Lets compare vitamin content per 5 ounces of Boiled Red Kidney Beans vs Compressed Yeast:
- 5 ounces of Boiled Red Kidney Beans have more Vitamin K than Compressed Yeast.
- While 5 oz of Compressed Baker Yeast contain 11.8 times more Vitamin B1, 19.5 times more Vitamin B2, 21.3 times more Vitamin B3, 22.3 times more Vitamin B5, 3.6 times more Vitamin B6 and 6 times more Vitamin B9 than Boiled Red Kidney Beans.
- 5 ounces of Compressed Yeast have insufficient amounts of Vitamin K
- Both Boiled Red Kidney Beans as well as Compressed Baker Yeast have insufficient amounts of Vitamin A, Vitamin B12, Vitamin C, Vitamin D and Vitamin E in five ounces.
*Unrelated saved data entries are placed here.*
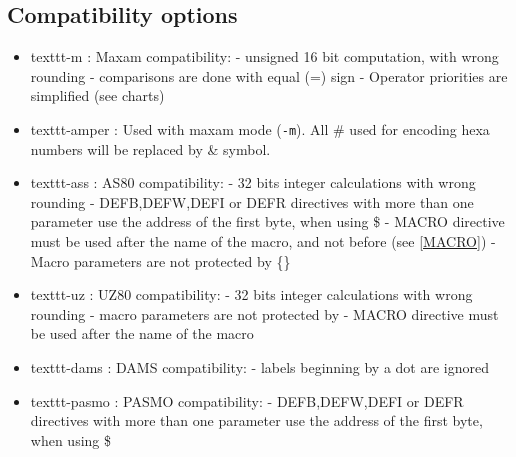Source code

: \begin{xen}
\subsection{Compatibility options}
\begin{itemize}

\item texttt{-m} : Maxam compatibility:
\subitem - unsigned 16 bit computation, with wrong rounding
\subitem - comparisons are done with equal (=) sign
\subitem - Operator priorities are simplified (see charts)
\item texttt{-amper} : Used with maxam mode (\texttt{-m}). All \# used for encoding hexa numbers will be replaced by \& symbol.

\item texttt{-ass} : AS80 compatibility:
\subitem - 32 bits integer calculations with wrong rounding
\subitem - DEFB,DEFW,DEFI or DEFR directives with more than one parameter use the address of the first byte, when using \$
\subitem - MACRO directive must be used after the name of the macro, and not before (see \ref{MACRO})
\subitem - Macro parameters are not protected by \{\}

\item texttt{-uz} : UZ80 compatibility:
\subitem - 32 bits integer calculations with wrong rounding
\subitem - macro parameters are not protected by {}
\subitem - MACRO directive must be used after the name of the macro

\item texttt{-dams} : DAMS compatibility:
\subitem - labels beginning by a dot are ignored

\item texttt{-pasmo} : PASMO compatibility:
\subitem - DEFB,DEFW,DEFI or DEFR directives with more than one parameter use the address of the first byte, when using \$
\end{itemize}

\end{xen}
Comparing minerals per 5 ounces for Boiled Red Kidney Beans vs Compressed Yeast:
- 5 ounces of Boiled Red Kidney Beans have 1.5 times more Calcium, 1.6 times more Copper and 2.4 times more Manganese than Compressed Yeast.
- While 5 oz of Compressed Baker Yeast contain 2.4 times more Phosphorus, 1.5 times more Potassium, 6.8 times more Selenium, 15 times more Sodium and 9.3 times more Zinc than Boiled Red Kidney Beans.
- Both Boiled Red Kidney Beans and Compressed Yeast contain similar levels of Iron and Magnesium per five ounces.
- 5 ounces of Compressed Yeast lack sufficient amounts of Calcium
Comparison of macro-nutrients per 5 ounces:
- 5 ounces of Boiled Red Kidney Beans have 1.2 times more Energy, more Omega 3 and 1.3 times more Carbohydrate than Compressed Yeast.
- Both Boiled Red Kidney Beans and Compressed Yeast offer comparable quantities of Fiber and Protein per five ounces.
- 5 ounces of Compressed Yeast provide inadequate amounts of Omega 3
- Both Boiled Red Kidney Beans as well as Compressed Baker Yeast provide inadequate amounts of Omega 6 in five ounces.